Thank you dear audiodef, it worked in combination with all of the other stuff, don't know why  :Wink: 

```

First we flush our current rules

# iptables -F

# iptables -t nat -F

Setup default policies to handle unmatched traffic

# iptables -P INPUT ACCEPT

# iptables -P OUTPUT ACCEPT

# iptables -P FORWARD DROP

Copy and paste these exports

# export LAN=wlan0

# export WAN=br0

Finally we add the rules for NAT

# iptables -I FORWARD -i ${LAN} -d 192.168.0.0/255.255.0.0 -j DROP

# iptables -A FORWARD -i ${LAN} -s 192.168.0.0/255.255.0.0 -j ACCEPT

# iptables -A FORWARD -i ${WAN} -d 192.168.0.0/255.255.0.0 -j ACCEPT

# iptables -t nat -A POSTROUTING -o ${WAN} -j MASQUERADE

# iptables -t nat -A POSTROUTING -o br0 -j MASQUERADE

Tell the kernel that ip forwarding is OK

# echo 1 > /proc/sys/net/ipv4/ip_forward

# for f in /proc/sys/net/ipv4/conf/*/rp_filter ; do echo 1 > $f ; done

This is so when we boot we don't have to run the rules by hand

# /etc/init.d/iptables save

# rc-update add iptables default

# nano /etc/sysctl.conf

Add/Uncomment the following lines:

net.ipv4.ip_forward = 1

net.ipv4.conf.default.rp_filter = 1

If you have a dynamic internet address you probably want to enable this:

net.ipv4.ip_dynaddr = 1

```

----------

## Hu

 *audiodef wrote:*   

> If it works, then you just need to figure out how to make it happen automatically when you turn on your machines. When I need this, I just turn the above snippet into a script and ./run it. You could put it in your .xinitrc.

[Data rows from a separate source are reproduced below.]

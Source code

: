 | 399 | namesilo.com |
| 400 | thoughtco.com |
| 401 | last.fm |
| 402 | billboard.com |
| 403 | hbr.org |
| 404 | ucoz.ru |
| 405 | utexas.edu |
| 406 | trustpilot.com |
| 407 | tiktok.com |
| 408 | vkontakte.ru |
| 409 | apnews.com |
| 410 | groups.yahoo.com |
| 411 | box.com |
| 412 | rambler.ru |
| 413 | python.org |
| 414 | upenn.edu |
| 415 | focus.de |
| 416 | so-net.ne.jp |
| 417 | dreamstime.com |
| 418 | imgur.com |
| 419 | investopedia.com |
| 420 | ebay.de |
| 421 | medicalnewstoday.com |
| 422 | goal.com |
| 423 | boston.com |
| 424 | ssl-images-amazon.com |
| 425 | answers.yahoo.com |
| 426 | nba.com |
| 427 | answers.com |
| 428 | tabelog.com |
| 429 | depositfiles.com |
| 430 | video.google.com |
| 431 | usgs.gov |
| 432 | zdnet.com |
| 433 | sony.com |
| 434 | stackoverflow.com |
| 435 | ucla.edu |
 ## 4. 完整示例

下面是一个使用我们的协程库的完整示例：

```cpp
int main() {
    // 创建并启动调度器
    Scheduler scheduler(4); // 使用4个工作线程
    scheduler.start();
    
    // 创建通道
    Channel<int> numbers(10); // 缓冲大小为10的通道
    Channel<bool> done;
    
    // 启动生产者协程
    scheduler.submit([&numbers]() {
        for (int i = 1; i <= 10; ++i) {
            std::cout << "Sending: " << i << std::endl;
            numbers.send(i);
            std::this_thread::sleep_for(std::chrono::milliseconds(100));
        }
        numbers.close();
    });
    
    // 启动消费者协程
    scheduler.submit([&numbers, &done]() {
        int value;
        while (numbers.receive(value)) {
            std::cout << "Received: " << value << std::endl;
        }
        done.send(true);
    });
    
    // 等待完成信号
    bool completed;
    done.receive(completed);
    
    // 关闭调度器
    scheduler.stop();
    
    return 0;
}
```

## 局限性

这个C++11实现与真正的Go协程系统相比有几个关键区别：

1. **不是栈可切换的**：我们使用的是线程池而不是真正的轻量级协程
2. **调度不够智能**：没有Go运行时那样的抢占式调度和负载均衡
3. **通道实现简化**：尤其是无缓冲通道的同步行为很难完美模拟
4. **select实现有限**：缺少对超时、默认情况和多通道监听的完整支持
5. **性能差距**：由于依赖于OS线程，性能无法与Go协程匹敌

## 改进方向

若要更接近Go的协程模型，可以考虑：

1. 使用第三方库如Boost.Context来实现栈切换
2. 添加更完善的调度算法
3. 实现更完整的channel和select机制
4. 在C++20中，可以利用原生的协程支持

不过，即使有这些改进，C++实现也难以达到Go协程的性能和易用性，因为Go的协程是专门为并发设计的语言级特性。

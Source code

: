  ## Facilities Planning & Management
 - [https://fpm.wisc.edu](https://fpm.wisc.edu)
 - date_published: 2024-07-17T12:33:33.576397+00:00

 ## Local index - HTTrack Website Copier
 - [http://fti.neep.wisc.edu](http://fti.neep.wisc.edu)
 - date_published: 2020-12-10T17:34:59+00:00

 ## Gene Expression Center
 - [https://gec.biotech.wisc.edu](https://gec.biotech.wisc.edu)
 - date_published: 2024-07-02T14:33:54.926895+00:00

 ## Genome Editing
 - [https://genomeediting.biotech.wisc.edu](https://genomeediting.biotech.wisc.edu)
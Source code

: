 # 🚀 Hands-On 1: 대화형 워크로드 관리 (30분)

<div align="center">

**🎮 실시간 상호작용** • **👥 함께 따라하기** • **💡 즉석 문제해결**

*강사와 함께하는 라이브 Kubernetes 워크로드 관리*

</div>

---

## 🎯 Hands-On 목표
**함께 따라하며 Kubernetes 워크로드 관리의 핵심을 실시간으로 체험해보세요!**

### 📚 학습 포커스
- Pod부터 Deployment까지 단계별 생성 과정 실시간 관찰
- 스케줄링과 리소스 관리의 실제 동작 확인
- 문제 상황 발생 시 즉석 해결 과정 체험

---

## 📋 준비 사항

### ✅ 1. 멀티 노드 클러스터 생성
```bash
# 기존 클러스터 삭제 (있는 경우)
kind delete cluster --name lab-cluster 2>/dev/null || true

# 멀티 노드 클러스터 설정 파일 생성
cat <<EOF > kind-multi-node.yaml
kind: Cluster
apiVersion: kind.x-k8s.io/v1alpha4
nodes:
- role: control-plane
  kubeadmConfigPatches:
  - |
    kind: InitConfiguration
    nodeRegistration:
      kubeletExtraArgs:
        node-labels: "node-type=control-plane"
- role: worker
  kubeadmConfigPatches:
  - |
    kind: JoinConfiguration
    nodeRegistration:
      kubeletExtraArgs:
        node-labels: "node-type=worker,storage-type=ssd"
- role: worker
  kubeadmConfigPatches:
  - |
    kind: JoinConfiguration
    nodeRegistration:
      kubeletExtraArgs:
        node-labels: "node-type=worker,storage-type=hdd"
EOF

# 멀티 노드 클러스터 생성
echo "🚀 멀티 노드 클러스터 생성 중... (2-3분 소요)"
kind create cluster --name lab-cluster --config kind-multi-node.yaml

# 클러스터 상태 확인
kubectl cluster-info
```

 No.  First, .xinitrc will run under the uid of the user starting X.  Second, he may not start X.  Third, Gentoo provides initscripts to handle all this.  Use /etc/sysctl.conf if you want to change the /proc/sys setting at boot.  Use /etc/init.d/iptables to manage firewall state across reboots.

OP: it looks like your script is redundant.  You add a rule for br0 and another rule for ${WAN}, which is also br0.

----------

## Kollin

 *Hu wrote:*   

> 
> 
> OP: it looks like your script is redundant.  You add a rule for br0 and another rule for ${WAN}, which is also br0.

 

It does not work with ${WAN} , but works with br0   :Confused: 

I left  ${WAN} line just in case .

----------